C’est là, dans le plus grand secret, qu’a été construit avec une formidable minutie, l’Imoca Apivia, un 60 pieds de huit tonnes conçu par l’architecte Guillaume Verdier. C’est avec ce monocoque que Charles Dalin participera à la Transat Jacques Vabre dont le départ sera donné du Havre le 27 octobre.
Cela fait des mois que l’on réfléchit devant les ordinateurs et que l’on échange, des mois que le team APIVIA s’échine au chantier en soignant chaque détail, lâche Charlie Dalin. Alors, voir le bateau à l’eau est forcément une fierté et une très forte émotion. »
Un bateau innovant et performant
L’histoire de cet Imoca a débuté lorsque Charlie Dalin, l’architecte Guillaume Verdier et le bureau d’études se sont assis pour la première fois autour d’une table pour poser les bases qui allaient les mener à construire un monocoque des plus novateurs.
L’idée était claire : il fallait s’armer d’un bateau innovant et performant.
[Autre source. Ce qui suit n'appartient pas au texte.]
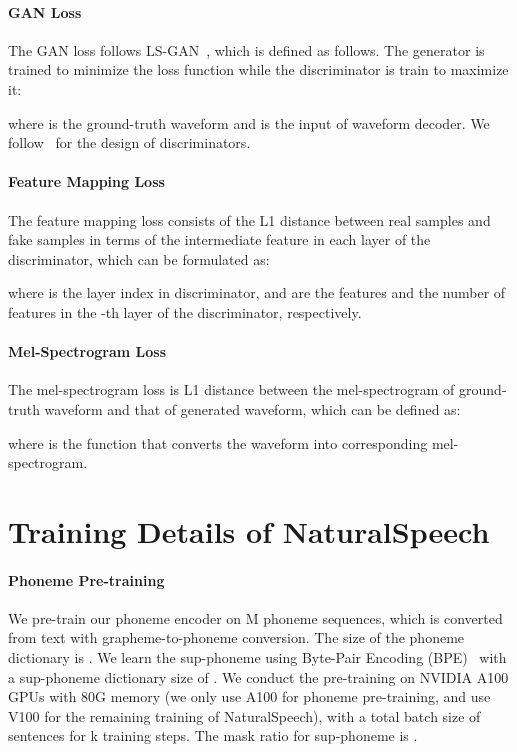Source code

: \documentclass{article}
\theoremstyle{definition}
\def\myname{NaturalSpeech}
\begin{document}
\paragraph{GAN Loss}
The GAN loss follows LS-GAN~\citep{mao2017least}, which is defined as follows. The generator is trained to minimize the loss function while the discriminator is train to maximize it:

where is  the ground-truth waveform and  is the input of waveform decoder. We follow~\citep{kim2021conditional} for the design of discriminators.

\paragraph{Feature Mapping Loss}
The feature mapping loss consists of the L1 distance between real samples and fake samples in terms of the intermediate feature in each layer of the discriminator, which can be formulated as:

where  is the layer index in discriminator,  and  are the features and the number of features in the -th layer of the discriminator, respectively.

\paragraph{Mel-Spectrogram Loss}
The mel-spectrogram loss is L1 distance between the mel-spectrogram of ground-truth waveform and that of generated waveform, which can be defined as:

where  is the function that converts the waveform into corresponding mel-spectrogram.





\section{Training Details of \myname{}}
\label{appendix_training_details}




\paragraph{Phoneme Pre-training}
We pre-train our phoneme encoder on M phoneme sequences, which is converted from text with grapheme-to-phoneme conversion. The size of the phoneme dictionary is . We learn the sup-phoneme using Byte-Pair Encoding (BPE)~\citep{sennrich2015neural} with a sup-phoneme dictionary size of . We conduct the pre-training on  NVIDIA A100 GPUs with 80G memory (we only use A100 for phoneme pre-training, and use V100 for the remaining training of \myname{}), with a total batch size of  sentences for k training steps. The mask ratio for sup-phoneme is .  
\end{document}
Sur le papier, le 60 pieds Apivia en porte tous les éléments. Des foils, bien sûr, à la genèse des réflexions qui allaient diriger le design de la carène. Une carène, justement, faite non seulement pour optimiser les séquences de « vol », mais aussi pour limiter les coups de frein, et préserver la vitesse moyenne. L’étrave étroite et spatulée, qui fut le premier élément visible de la coque d’Apivia, a été pensée en ce sens.
Le pont, bas en son centre pour améliorer le centre de gravité, et bombé sur les côtés pour assurer le redressement du bateau, participe aux performances globales. Et le cockpit, particulièrement recouvrant, assurera au skipper de naviguer au sec en toutes circonstances et à l’abri du vent, façon de mettre la sécurité au service de la performance.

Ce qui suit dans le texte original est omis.